The structure of 'Cloud Atlas' diminishes the role of the individual in the grand scale of things explaining that no-one can achieve greatness on their own, everyone stands on the shoulders of others.  This sounds pretty straightforward and sensible, but puts the film in philosophical opposition to vast tracts of Western cinema, which tends to prioritise the Campbellian journey of the individual.  'Cloud Atlas' defiantly refuses to have a protagonist, and goes to great lengths to blur the line between heroism and villainy through the multiple roles each actor plays.  In one story Jim Broadbent might play a bumbling loveable grump who learns the importance of co-operation, and in another a hateful, blackmailing old miser living leechlike off someone else's talent.  Both characters share aspects of their personalities and so we have to evaluate why one is sympathetic and one isn't, and what choices led them to that point.   Inevitably if you're thinking like this you begin to analyse yourself; what impact have the choices you've made had on your personality?

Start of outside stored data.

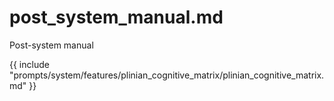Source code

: # post_system_manual.md

Post-system manual


{{ include "prompts/system/features/plinian_cognitive_matrix/plinian_cognitive_matrix.md" }}
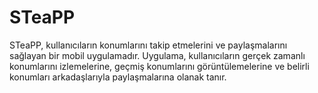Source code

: # STeaPP
 STeaPP, kullanıcıların konumlarını takip etmelerini ve paylaşmalarını sağlayan bir mobil uygulamadır. Uygulama, kullanıcıların gerçek zamanlı konumlarını izlemelerine, geçmiş konumlarını görüntülemelerine ve belirli konumları arkadaşlarıyla paylaşmalarına olanak tanır.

There is also an absolute smorgasbord of visual loveliness in this film.
'Cloud Atlas' is far from a perfect film, or even a great one.  But with its wild ambitions and earnest optimism it's difficult to dislike.  I'd much rather see a film that's a bit hit and miss than something glossily successful that achieves its limited goals.  They don't make many films like 'Cloud Atlas'; too unselfconsciously weird to be taken entirely seriously; too serious and moral to be made fun of.  Sure it's butt-numbingly long, and at times it consciously sets out to alienate and confuse the audience, but for all its flaws the film is stuffed with moments of genuine lyricism that make it a must-see, if only to appreciate the scale of the cinematic ambition present in every frame.

****/*****

'Cloud Atlas' is on general release from 22nd February.